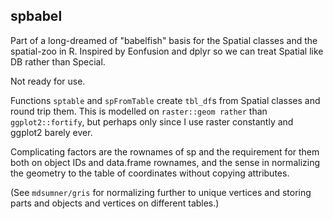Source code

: <!-- README.md is generated from README.Rmd. Please edit that file -->
spbabel
-------

Part of a long-dreamed of "babelfish" basis for the Spatial classes and the spatial-zoo in R. Inspired by Eonfusion and dplyr so we can treat Spatial like DB rather than Special.

Not ready for use.

Functions `sptable` and `spFromTable` create `tbl_df`s from Spatial classes and round trip them. This is modelled on `raster::geom rather` than `ggplot2::fortify`, but perhaps only since I use raster constantly and ggplot2 barely ever.

Complicating factors are the rownames of sp and the requirement for them both on object IDs and data.frame rownames, and the sense in normalizing the geometry to the table of coordinates without copying attributes.

(See `mdsumner/gris` for normalizing further to unique vertices and storing parts and objects and vertices on different tables.)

ACTIVITY. Copy out precisely the lines from the line with "that file -->" to the line with "Not ready for use." in the material above, including those two lines and omitting all the rest.

PROBLEM SOLUTION.
: <!-- README.md is generated from README.Rmd. Please edit that file -->
spbabel
-------

Part of a long-dreamed of "babelfish" basis for the Spatial classes and the spatial-zoo in R. Inspired by Eonfusion and dplyr so we can treat Spatial like DB rather than Special.

Not ready for use.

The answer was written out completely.